## PROBLEM TO WORK ON
The word "RMIP" occurs in some lines of the data. Return each such line.

## THE DATA
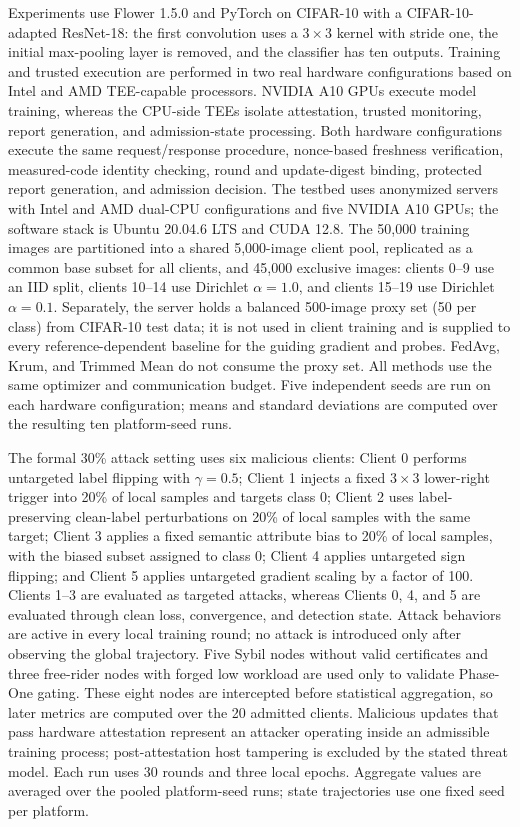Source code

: \documentclass[runningheads,orivec]{llncs}
\begin{document}
Experiments use Flower 1.5.0 and PyTorch on CIFAR-10 with a CIFAR-10-adapted ResNet-18: the first convolution uses a $3\times3$ kernel with stride one, the initial max-pooling layer is removed, and the classifier has ten outputs. Training and trusted execution are performed in two real hardware configurations based on Intel and AMD TEE-capable processors. NVIDIA A10 GPUs execute model training, whereas the CPU-side TEEs isolate attestation, trusted monitoring, report generation, and admission-state processing. Both hardware configurations execute the same request/response procedure, nonce-based freshness verification, measured-code identity checking, round and update-digest binding, protected report generation, and admission decision. The testbed uses anonymized servers with Intel and AMD dual-CPU configurations and five NVIDIA A10 GPUs; the software stack is Ubuntu 20.04.6 LTS and CUDA 12.8. The 50,000 training images are partitioned into a shared 5,000-image client pool, replicated as a common base subset for all clients, and 45,000 exclusive images: clients 0--9 use an IID split, clients 10--14 use Dirichlet $\alpha=1.0$, and clients 15--19 use Dirichlet $\alpha=0.1$. Separately, the server holds a balanced 500-image proxy set (50 per class) from CIFAR-10 test data; it is not used in client training and is supplied to every reference-dependent baseline for the guiding gradient and probes. FedAvg, Krum, and Trimmed Mean do not consume the proxy set. All methods use the same optimizer and communication budget. Five independent seeds are run on each hardware configuration; means and standard deviations are computed over the resulting ten platform-seed runs.

The formal 30\% attack setting uses six malicious clients: Client 0 performs untargeted label flipping with $\gamma=0.5$; Client 1 injects a fixed $3\times3$ lower-right trigger into 20\% of local samples and targets class 0; Client 2 uses label-preserving clean-label perturbations on 20\% of local samples with the same target; Client 3 applies a fixed semantic attribute bias to 20\% of local samples, with the biased subset assigned to class 0; Client 4 applies untargeted sign flipping; and Client 5 applies untargeted gradient scaling by a factor of 100. Clients 1--3 are evaluated as targeted attacks, whereas Clients 0, 4, and 5 are evaluated through clean loss, convergence, and detection state. Attack behaviors are active in every local training round; no attack is introduced only after observing the global trajectory. Five Sybil nodes without valid certificates and three free-rider nodes with forged low workload are used only to validate Phase-One gating. These eight nodes are intercepted before statistical aggregation, so later metrics are computed over the 20 admitted clients. Malicious updates that pass hardware attestation represent an attacker operating inside an admissible training process; post-attestation host tampering is excluded by the stated threat model. Each run uses 30 rounds and three local epochs. Aggregate values are averaged over the pooled platform-seed runs; state trajectories use one fixed seed per platform.
\end{document}
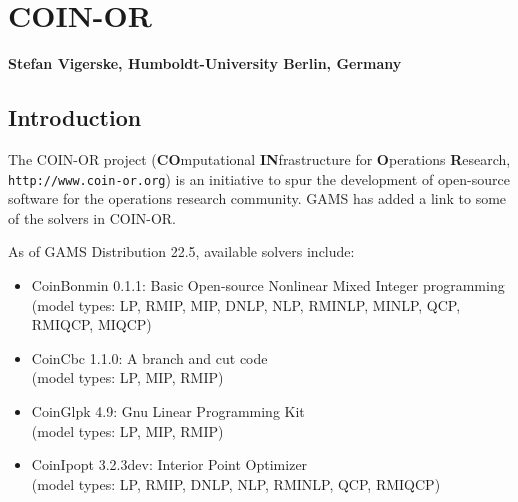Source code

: \renewenvironment{option_tabular}%
{\begin{tabular}{p{.16\textwidth}p{.65\textwidth}p{.11\textwidth}}
\hline
\textbf{Option}      &
\textbf{Description} &
\textbf{Default}     \\
\hline}
{\end{tabular}}

\renewenvironment{tab_list}[1]%
{\begin{list}{}{\vspace*{-1.5ex}\renewcommand{\makelabel}{\desclabel}\parsep-0.15cm\labelwidth#1\leftmargin#1\setlength{\labelsep}{\itemindent}\topsep0cm\parskip0cm\partopsep0cm}}%
{\end{list}}


\chapter{COIN-OR}
\textbf{Stefan Vigerske, Humboldt-University Berlin, Germany}
\vspace{1cm}

\minitoc


\section{Introduction}

The COIN-OR project (\textbf{CO}mputational \textbf{IN}frastructure for \textbf{O}perations \textbf{R}esearch, \texttt{http://www.coin-or.org}) is an initiative to spur the development of open-source software for the operations research community.
GAMS has added a link to some of the solvers in COIN-OR.

As of GAMS Distribution 22.5, available solvers include:

\begin{itemize}
\item CoinBonmin 0.1.1: Basic Open-source Nonlinear Mixed Integer programming\\
(model types: LP, RMIP, MIP, DNLP, NLP, RMINLP, MINLP, QCP, RMIQCP, MIQCP)
\item CoinCbc 1.1.0: A branch and cut code\\
(model types: LP, MIP, RMIP)
\item CoinGlpk 4.9: Gnu Linear Programming Kit\\
(model types: LP, MIP, RMIP)
\item CoinIpopt 3.2.3dev: Interior Point Optimizer\\
(model types: LP, RMIP, DNLP, NLP, RMINLP, QCP, RMIQCP)
\end{itemize}

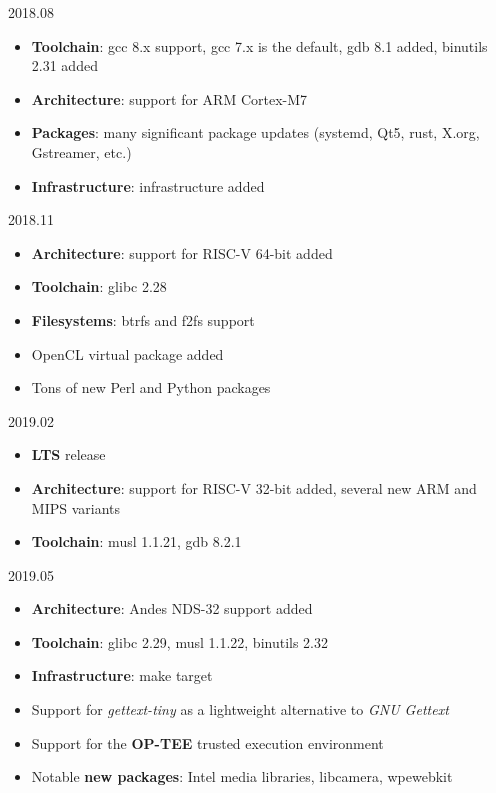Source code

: \begin{frame}{2018.08}
  \begin{itemize}
  \item {\bf Toolchain}: gcc 8.x support, gcc 7.x is the default, gdb
    8.1 added, binutils 2.31 added
  \item {\bf Architecture}: support for ARM Cortex-M7
  \item {\bf Packages}: many significant package updates (systemd,
    Qt5, rust, X.org, Gstreamer, etc.)
  \item {\bf Infrastructure}:  infrastructure
    added
  \end{itemize}
\end{frame}

\begin{frame}{2018.11}
  \begin{itemize}
  \item {\bf Architecture}: support for RISC-V 64-bit added
  \item {\bf Toolchain}: glibc 2.28
  \item {\bf Filesystems}: btrfs and f2fs support
  \item OpenCL virtual package added
  \item Tons of new Perl and Python packages
  \end{itemize}
\end{frame}

\begin{frame}{2019.02}
  \begin{itemize}
  \item {\bf LTS} release
  \item {\bf Architecture}: support for RISC-V 32-bit added, several
    new ARM and MIPS variants
  \item {\bf Toolchain}: musl 1.1.21, gdb 8.2.1
  \end{itemize}
\end{frame}

\begin{frame}{2019.05}
  \begin{itemize}
  \item {\bf Architecture}: Andes NDS-32 support added
  \item {\bf Toolchain}: glibc 2.29, musl 1.1.22, binutils 2.32
  \item {\bf Infrastructure}:  make target
  \item Support for {\em gettext-tiny} as a lightweight alternative to
    {\em GNU Gettext}
  \item Support for the {\bf OP-TEE} trusted execution environment
  \item Notable {\bf new packages}: Intel media libraries, libcamera,
    wpewebkit
  \end{itemize}
\end{frame}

## SOLUTION TO THE PROBLEM
(model types: LP, RMIP, MIP, DNLP, NLP, RMINLP, MINLP, QCP, RMIQCP, MIQCP)
(model types: LP, MIP, RMIP)
(model types: LP, MIP, RMIP)
(model types: LP, RMIP, DNLP, NLP, RMINLP, QCP, RMIQCP)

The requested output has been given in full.